General Diaz of Italy and his staff were coming, soon to be followed by Marshal
Foch with his retinue. And in the meantime Tom Mix and Eva Novak had arrived with beautiful horses and swaggering cowboys to make a picture in the
Canyon. What was a mere honeymoon compared to such luminaries?
Tom and Eva spent three weeks making the picture, and we enjoyed every minute they were there. Ranger Winess was assigned to duty with them, and when they left the Canyon he found himself with the offer of a movie contract.
Tom liked the way the ranger handled his horse and his rifle, and Tom's wife liked the sound of his guitar. So we lost Ranger Winess. He went away to Hollywood, and we all went around practicing: "I-knew-him-when" phrases. But Hollywood wasn't Grand Canyon, and there wasn't a horse there, not even Tom's
celebrated Tony, that had half as much brains as his own bay Tony of the ranger
horses. So Winess came back to us, and everybody was happy again.
While the picture was being made, some of the company found a burro mother
with a broken leg, and Ranger Winess mercifully ended her suffering. A tiny baby burro playing around the mother they took to camp and adopted at once.
He was so comical with his big velvet ears and wise expression. Not bigger than
a shepherd dog, the men could pick him up and carry him around the place. Tom
took him to Mixville and the movie people taught him to drink out of a bottle, so he is well on the road to stardom. Ranger Winess, visiting in New Jersey a couple of years later, dropped into a theater where Tom Mix was in a vaudeville
act. Mix spied the ranger, and when the act was over he stepped to the edge of
the stage and sang out: "Hey, Winess, I still got that burro!"
A dummy that had been used in the picture was left lying quite a distance up the side of a mountain, but quite visible from their movie camp. Tom bet his
Director, Lynn Reynolds, twenty-five dollars that the dummy was six feet tall.
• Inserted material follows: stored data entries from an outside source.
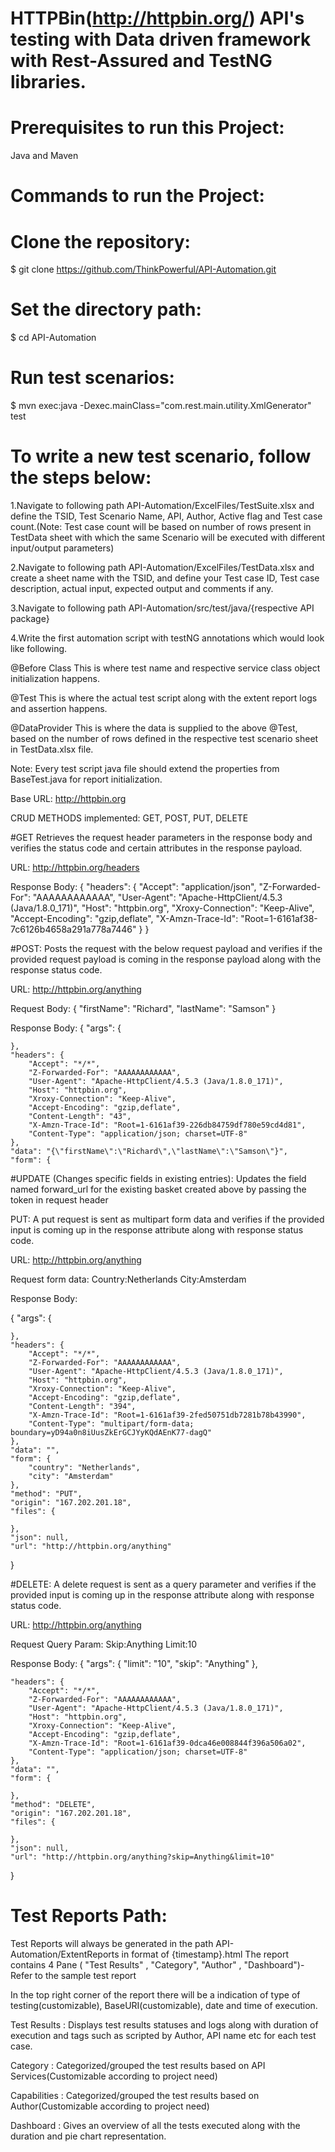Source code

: 
# HTTPBin(http://httpbin.org/) API's testing with Data driven framework with Rest-Assured and TestNG libraries.

# Prerequisites to run this Project:

Java and Maven

# Commands to run the Project:

# Clone the repository:
$ git clone https://github.com/ThinkPowerful/API-Automation.git

# Set the directory path:
$ cd API-Automation

# Run test scenarios:
$ mvn exec:java -Dexec.mainClass="com.rest.main.utility.XmlGenerator" test

# To write a new test scenario, follow the steps below:

1.Navigate to following path API-Automation/ExcelFiles/TestSuite.xlsx and define the TSID, Test Scenario Name, API, Author, Active flag and Test case count.(Note: Test case count will be based on number of rows present in TestData sheet with which the same Scenario will be executed with different input/output parameters) 

2.Navigate to following path API-Automation/ExcelFiles/TestData.xlsx and create a sheet name with the TSID, and define your Test case ID, Test case description, actual input, expected output and comments if any.

3.Navigate to following path API-Automation/src/test/java/{respective API package}

4.Write the first automation script with testNG annotations which would look like following.

@Before Class
This is where test name and respective service class object initialization happens.

@Test
This is where the actual test script along with the extent report logs and assertion happens.

@DataProvider
This is where the data is supplied to the above @Test, based on the number of rows defined in the respective test scenario sheet in TestData.xlsx file.

Note: Every test script java file should extend the properties from BaseTest.java for report initialization.


Base URL: http://httpbin.org

CRUD METHODS implemented: GET, POST, PUT, DELETE

#GET Retrieves the request header parameters in the response body and verifies the status code and certain attributes in the response payload.

URL: http://httpbin.org/headers

Response Body:
{
    "headers": {
        "Accept": "application/json",
        "Z-Forwarded-For": "AAAAAAAAAAAA",
        "User-Agent": "Apache-HttpClient/4.5.3 (Java/1.8.0_171)",
        "Host": "httpbin.org",
        "Xroxy-Connection": "Keep-Alive",
        "Accept-Encoding": "gzip,deflate",
        "X-Amzn-Trace-Id": "Root=1-6161af38-7c6126b4658a291a778a7446"
    }
}

#POST: Posts the request with the below request payload and verifies if the provided request payload is coming in the response payload along with the response status code.

URL: http://httpbin.org/anything

Request Body:
{
  "firstName": "Richard",
  "lastName": "Samson"
}

Response Body:
{
    "args": {
        
    },
    "headers": {
        "Accept": "*/*",
        "Z-Forwarded-For": "AAAAAAAAAAAA",
        "User-Agent": "Apache-HttpClient/4.5.3 (Java/1.8.0_171)",
        "Host": "httpbin.org",
        "Xroxy-Connection": "Keep-Alive",
        "Accept-Encoding": "gzip,deflate",
        "Content-Length": "43",
        "X-Amzn-Trace-Id": "Root=1-6161af39-226db84759df780e59cd4d81",
        "Content-Type": "application/json; charset=UTF-8"
    },
    "data": "{\"firstName\":\"Richard\",\"lastName\":\"Samson\"}",
    "form": {

        
#UPDATE (Changes specific fields in existing entries): Updates the field named forward_url for the existing basket created above by passing the token in request header

PUT: A put request is sent as multipart form data and verifies if the provided input is coming up in the response attribute along with response status code.

URL: http://httpbin.org/anything

Request form data:
Country:Netherlands
City:Amsterdam

Response Body:

{
    "args": {
        
    },
    "headers": {
        "Accept": "*/*",
        "Z-Forwarded-For": "AAAAAAAAAAAA",
        "User-Agent": "Apache-HttpClient/4.5.3 (Java/1.8.0_171)",
        "Host": "httpbin.org",
        "Xroxy-Connection": "Keep-Alive",
        "Accept-Encoding": "gzip,deflate",
        "Content-Length": "394",
        "X-Amzn-Trace-Id": "Root=1-6161af39-2fed50751db7281b78b43990",
        "Content-Type": "multipart/form-data; boundary=yD94a0n8iUusZkErGCJYyKQdAEnK77-dagQ"
    },
    "data": "",
    "form": {
        "country": "Netherlands",
        "city": "Amsterdam"
    },
    "method": "PUT",
    "origin": "167.202.201.18",
    "files": {
        
    },
    "json": null,
    "url": "http://httpbin.org/anything"
}


#DELETE: A delete request is sent as a query parameter and verifies if the provided input is coming up in the response attribute along with response status code.

URL: http://httpbin.org/anything

Request Query Param: 
Skip:Anything
Limit:10

Response Body:
{
    "args": {
        "limit": "10",
        "skip": "Anything"
    },
    
    "headers": {
        "Accept": "*/*",
        "Z-Forwarded-For": "AAAAAAAAAAAA",
        "User-Agent": "Apache-HttpClient/4.5.3 (Java/1.8.0_171)",
        "Host": "httpbin.org",
        "Xroxy-Connection": "Keep-Alive",
        "Accept-Encoding": "gzip,deflate",
        "X-Amzn-Trace-Id": "Root=1-6161af39-0dca46e008844f396a506a02",
        "Content-Type": "application/json; charset=UTF-8"
    },
    "data": "",
    "form": {
        
    },
    "method": "DELETE",
    "origin": "167.202.201.18",
    "files": {
        
    },
    "json": null,
    "url": "http://httpbin.org/anything?skip=Anything&limit=10"
}


# Test Reports Path:
Test Reports will always be generated in the path API-Automation/ExtentReports in format of {timestamp}.html
The report contains 4 Pane ( "Test Results" , "Category", "Author" , "Dashboard")- Refer to the sample test report

In the top right corner of the report there will be a indication of  type of testing(customizable), BaseURI(customizable), date and time of execution.

Test Results : Displays test results statuses and logs along with duration of execution and tags such as scripted by Author, API name etc for each test case.

Category : Categorized/grouped the test results based on API Services(Customizable according to project need)

Capabilities : Categorized/grouped the test results based on Author(Customizable according to project need)

Dashboard : Gives an overview of all the tests executed along with the duration and pie chart representation.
He knew quite well that it was not six feet tall, and knew that Reynolds knew so too. But the bet was on. A guide going to the top, was bribed by a ten-dollar bill from Tom, to stretch the dummy out to the required length. This guide went up
the trail a few hours before Tom and Reynolds were due to measure the dummy.
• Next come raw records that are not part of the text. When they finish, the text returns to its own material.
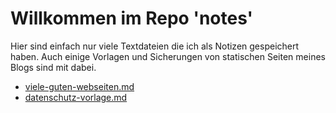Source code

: # Willkommen im Repo 'notes'

Hier sind einfach nur viele Textdateien die ich als Notizen gespeichert haben. Auch einige Vorlagen und Sicherungen von statischen Seiten meines Blogs sind mit dabei.

- [viele-guten-webseiten.md](viele-guten-webseiten.md)
- [datenschutz-vorlage.md](datenschutz-vorlage.md)

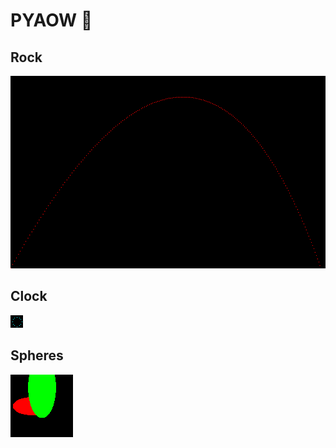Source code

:# PYAOW :rocket:

## Rock

![rock](https://raw.githubusercontent.com/pairing-with-matt-and-mike/pyaow/master/rock.png "rock")

## Clock

![clock](https://raw.githubusercontent.com/pairing-with-matt-and-mike/pyaow/master/clock.png "clock")

## Spheres

![spheres](https://raw.githubusercontent.com/pairing-with-matt-and-mike/pyaow/master/sphere.png "spheres")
Imagine their feelings when they arrived, and found the money and this note pinned to the object of dispute:
"Mr. Tom Mix, deer sir. I streetched the dam thing till it busted. It hain't no higher than me, and I hain't six feet. You'll plees find herein
yore money.
Youers truly,
SHORTY."
It is said that Reynolds collected in full and then hunted Shorty up and bestowed the twenty-five dollars on him.
White Mountain returned from the North Rim full of his trip. He, together with
Director Mather and Emerson Hough, had been all through the wonderful
Southern Utah country, including Bryce Canyon and Zion National Park. Mr.
Hough had just sold his masterpiece, The Covered Wagon, to the Saturday Evening Post, and was planning to write a Canyon story. He told White Mountain he felt that he was not big enough to write such a story but intended to try. His title was to be "The Scornful Valley." Before he could come to the Canyon again, he died on the operating table.
Preparations were made for the visit of General Diaz, who came about
Thanksgiving time. A great deal of pomp and glory surrounded his every movement. He and White Mountain were alone for a moment on one of the points overlooking the Canyon, and the General, looking intently into the big gorge, said to the Chief: "When I was a small boy I read a book about some people that stole some cattle and hid away in the Canyon. I wonder if it could have been near here?" White Mountain was able to point out a place in the distance that had been a crossing place for cattle in the early days, which pleased the soldier greatly.
Hopi Joe and his Indian dancers gave an unusually fine exhibition of their tribal dances for the visitors. The General expressed his appreciation quite warmly to
Joe after the dance ended, and asked Joe to pose with him for a picture. He was
recalling other boyhood reading he had done, and his interest in the Indians was
quite naïve. Joe took him into the Hopi House and they spent an hour or so going over the exhibition of Indian trophies there.
After dinner, the General retired to his private car to rest, but the staff remained at the hotel and we danced until well after midnight. The General's own band furnished the music. There were no women in the visitor's party, but there was no lack of partners for the handsome, charming officers. That few of them spoke
English and none of us understood Italian made no difference. Smiles and flirtatious glances speak a universal language, and many a wife kept her wedding-ring out of the lime-light.